* **PROBLEM STATEMENT**
Without omitting anything, copy every entry word for word.

* **PROVIDED RECORDS**
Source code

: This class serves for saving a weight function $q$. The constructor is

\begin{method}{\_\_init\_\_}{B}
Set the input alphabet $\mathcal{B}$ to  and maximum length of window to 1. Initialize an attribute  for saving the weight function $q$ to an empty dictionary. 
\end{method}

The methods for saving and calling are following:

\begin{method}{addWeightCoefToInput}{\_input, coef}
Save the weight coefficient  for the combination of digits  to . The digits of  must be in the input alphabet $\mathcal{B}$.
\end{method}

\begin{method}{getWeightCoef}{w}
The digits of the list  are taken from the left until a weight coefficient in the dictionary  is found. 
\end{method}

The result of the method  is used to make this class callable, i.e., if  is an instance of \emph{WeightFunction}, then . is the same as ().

* **TASK RESPONSE**
Source code

: This class serves for saving a weight function $q$. The constructor is

\begin{method}{\_\_init\_\_}{B}
Set the input alphabet $\mathcal{B}$ to  and maximum length of window to 1. Initialize an attribute  for saving the weight function $q$ to an empty dictionary. 
\end{method}

The methods for saving and calling are following:

\begin{method}{addWeightCoefToInput}{\_input, coef}
Save the weight coefficient  for the combination of digits  to . The digits of  must be in the input alphabet $\mathcal{B}$.
\end{method}

\begin{method}{getWeightCoef}{w}
The digits of the list  are taken from the left until a weight coefficient in the dictionary  is found. 
\end{method}

The result of the method  is used to make this class callable, i.e., if  is an instance of \emph{WeightFunction}, then . is the same as ().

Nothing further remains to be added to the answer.